The Scottish Borders came alive for me during a week-long walk in the borderlands along St. Cuthbert’s Way, the Southern Upland Way, and the Borders Abbeys Way. My friends and I stayed at an old hotel in Melrose where we met the locals at the pub and in the shops. Walking along the Tweed River and exploring the old Roman Road, ruined abbeys, small towns, and memorials dotting the hillsides was a magnificent experience, made far more interesting by this charming, lively, regional history.
The tale begins with small bands of prehistoric hunter gatherers and ends at the beginning of the 21st Century. Moffat focuses on the lives of ordinary people, how they lived, the stories they told, the technologies they invented, and the literature they spoke and later wrote. Even in describing the battles so common in the medieval border country, Moffat shows is how they affected the common soldiers and small farmsteads as well as the political leaders.

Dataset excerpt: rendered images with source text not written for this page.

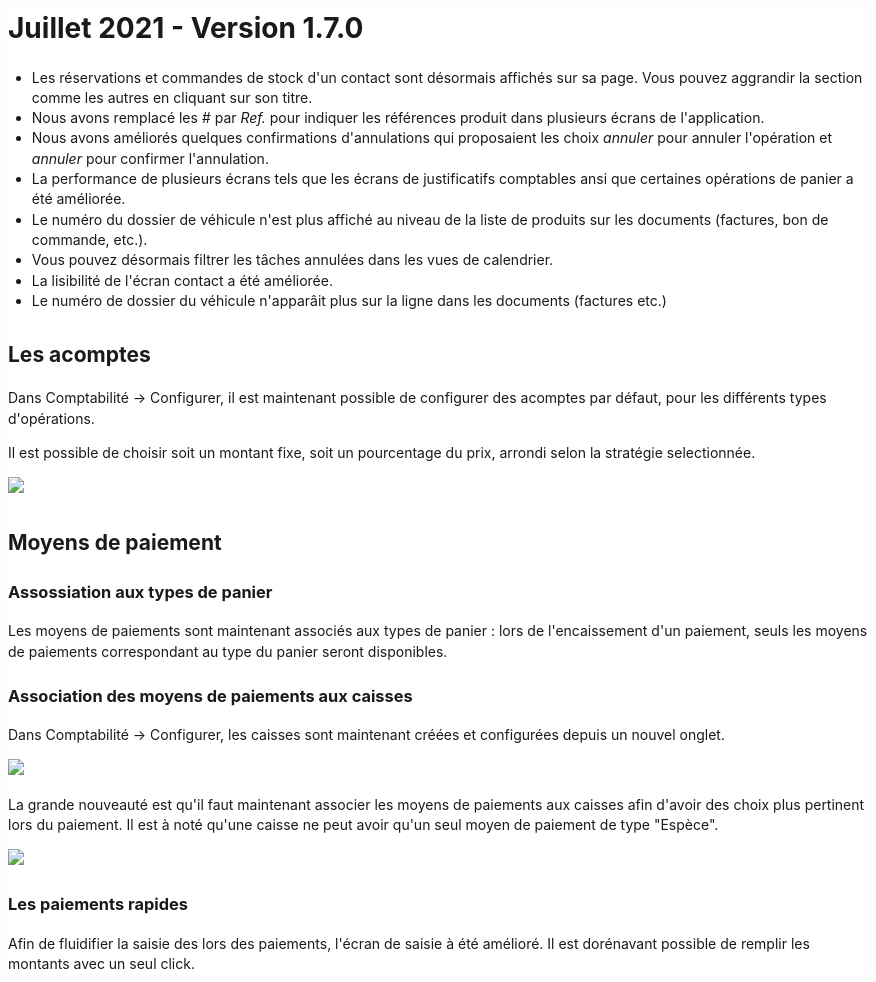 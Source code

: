 # Juillet 2021 - Version 1.7.0

- Les réservations et commandes de stock d'un contact sont désormais affichés sur sa page. Vous pouvez aggrandir la section comme les autres en cliquant sur son titre.
- Nous avons remplacé les _#_ par _Ref._ pour indiquer les références produit dans plusieurs écrans de l'application.
- Nous avons améliorés quelques confirmations d'annulations qui proposaient les choix _annuler_ pour annuler l'opération et _annuler_ pour confirmer l'annulation.
- La performance de plusieurs écrans tels que les écrans de justificatifs comptables ansi que certaines opérations de panier a été améliorée.
- Le numéro du dossier de véhicule n'est plus affiché au niveau de la liste de produits sur les documents (factures, bon de commande, etc.).
- Vous pouvez désormais filtrer les tâches annulées dans les vues de calendrier.
- La lisibilité de l'écran contact a été améliorée.
- Le numéro de dossier du véhicule n'apparâit plus sur la ligne dans les documents (factures etc.)

## Les acomptes

Dans Comptabilité -> Configurer, il est maintenant possible de configurer des acomptes par défaut, pour les différents types d'opérations.

Il est possible de choisir soit un montant fixe, soit un pourcentage du prix, arrondi selon la stratégie selectionnée.

<img src="https://raw.githubusercontent.com/yuzer-software/release-notes/master/release-notes/1.7.0/deposit-config.png"/>

## Moyens de paiement

### Assossiation aux types de panier

Les moyens de paiements sont maintenant associés aux types de panier : lors de l'encaissement d'un paiement, seuls les moyens de paiements correspondant au type du panier seront disponibles.

### Association des moyens de paiements aux caisses

Dans Comptabilité -> Configurer, les caisses sont maintenant créées et configurées depuis un nouvel onglet.

<img src="https://raw.githubusercontent.com/yuzer-software/release-notes/master/release-notes/1.7.0/cashdesk-config.png"/>

La grande nouveauté est qu'il faut maintenant associer les moyens de paiements aux caisses afin d'avoir des choix plus pertinent lors du paiement. Il est à noté qu'une caisse ne peut avoir qu'un seul moyen de paiement de type "Espèce".

<img src="https://raw.githubusercontent.com/yuzer-software/release-notes/master/release-notes/1.7.0/cashdesk-modal.gif"/>

### Les paiements rapides

Afin de fluidifier la saisie des lors des paiements, l'écran de saisie à été amélioré. Il est dorénavant possible de remplir les montants avec un seul click.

One insight changes the way I think about British history, which I have always heard recounted as a series of invasions that changed its culture and history over time. Moffat points out that DNA from Cheddar Man matched that of a local school teacher and that while political leadership changed over time with the influx of foreigners, local people’s’ culture enjoyed a long continuity.
This was a long and not an easy read but the pages devoted to new plow technology were easily offset by the pleasures of reading about the Sir Walter Scott’s romanticized version of the Borders and why it’s wrong, learning about how medieval farmsteads worked, reading excerpts of literature and oral histories, and, most of all, filling in the answers to questions I had about the land, its people, and how time forged what I saw during my magical week of trekking the Borders.